Potential issues / risks

• Scanned for anomalies: no non-changelog files modified, no duplicate bullet entries, no malformed markdown links. The deletions (-7) are the normal in-place update of the dependency block (old version ranges replaced with new ones), not a loss of unrelated content.
• One minor observation (cosmetic only, not introduced by this PR but visible in the diff): the dependency bullets are not strictly alphabetical in a couple of spots (e.g. symfony/deprecation-contracts now appears after symfony/translation). This is purely calens ordering output and has no functional impact.

Low-risk automated content — safe to merge once CI passes.

[DeepDiver1975]

🤖 Automated review by Claude Code review agent.
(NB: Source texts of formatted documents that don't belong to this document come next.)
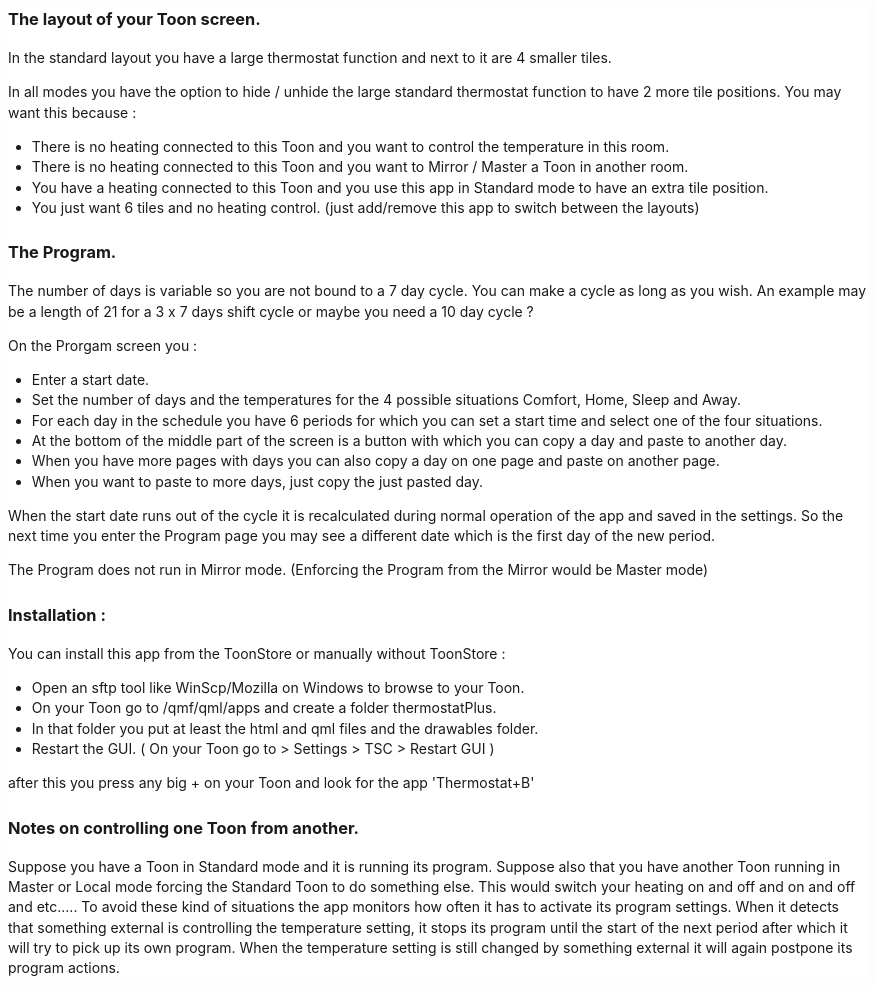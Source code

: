 ### The layout of your Toon screen.

In the standard layout you have a large thermostat function and next to it are 4 smaller tiles.

In all modes you have the option to hide / unhide the large standard thermostat function to have 2 more tile positions.
You may want this because  :

 - There is no heating connected to this Toon and you want to control the temperature in this room.
 - There is no heating connected to this Toon and you want to Mirror / Master a Toon in another room.
 - You have a heating connected to this Toon and you use this app in Standard mode to have an extra tile position.
 - You just want 6 tiles and no heating control. (just add/remove this app to switch between the layouts)

### The Program.

The number of days is variable so you are not bound to a 7 day cycle. You can make a cycle as long as you wish. 
An example may be a length of 21 for a 3 x 7 days shift cycle or maybe you need a 10 day cycle ?

On the Prorgam screen you :
 - Enter a start date.
 - Set the number of days and the temperatures for the 4 possible situations Comfort, Home, Sleep and Away.
 - For each day in the schedule you have 6 periods for which you can set a start time and select one of the four situations.
 - At the bottom of the middle part of the screen is a button with which you can copy a day and paste to another day.
 - When you have more pages with days you can also copy a day on one page and paste on another page.
 - When you want to paste to more days, just copy the just pasted day.

When the start date runs out of the cycle it is recalculated during normal operation of the app and saved in the settings. 
So the next time you enter the Program page you may see a different date which is the first day of the new period.

The Program does not run in Mirror mode. (Enforcing the Program from the Mirror would be Master mode)

### Installation :

You can install this app from the ToonStore or manually without ToonStore :

 - Open an sftp tool like WinScp/Mozilla on Windows to browse to your Toon.
 - On your Toon go to /qmf/qml/apps and create a folder thermostatPlus.
 - In that folder you put at least the html and qml files and the drawables folder.
 - Restart the GUI. ( On your Toon go to > Settings > TSC > Restart GUI )

after this you press any big + on your Toon and look for the app 'Thermostat+B'

### Notes on controlling one Toon from another.

Suppose you have a Toon in Standard mode and it is running its program.
Suppose also that you have another Toon running in Master or Local mode forcing the Standard Toon to do something else.
This would switch your heating on and off and on and off and etc.....
To avoid these kind of situations the app monitors how often it has to activate its program settings.
When it detects that something external is controlling the temperature setting, it stops its program until the start of the next period after which it will try to pick up its own program.
When the temperature setting is still changed by something external it will again postpone its program actions.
Scope: Single file, CHANGELOG.md only (+170/-7). No source, code, or config changes — this is a pure calens regeneration aggregating changelog/unreleased/* fragments.

Faithfulness: Looks like a clean calens render. New Summary entries each have a matching Details block with the correct type prefix (Security/Bugfix/Change), description, and issue/PR links. The "Update PHP dependencies" Change block is correctly extended with new bumped versions (firebase/php-jwt, symfony/console, etc.) and additional PR references (41613, 41619, 41626, 41635, 41639) — ordering and formatting are consistent with the existing list. No duplicated, malformed, or orphaned entries spotted.

Checks: Lint/style/JS-unit/CodeQL/changelog-lint/semantic-commits/CLA all green. PHP Unit matrix (8.3 across mariadb/mysql/postgres/sqlite) still pending. mergeStateStatus = BLOCKED (awaiting required checks), mergeable = MERGEABLE (no conflicts).

No concerns with the content. Recommend merging once the PHP Unit checks finish green.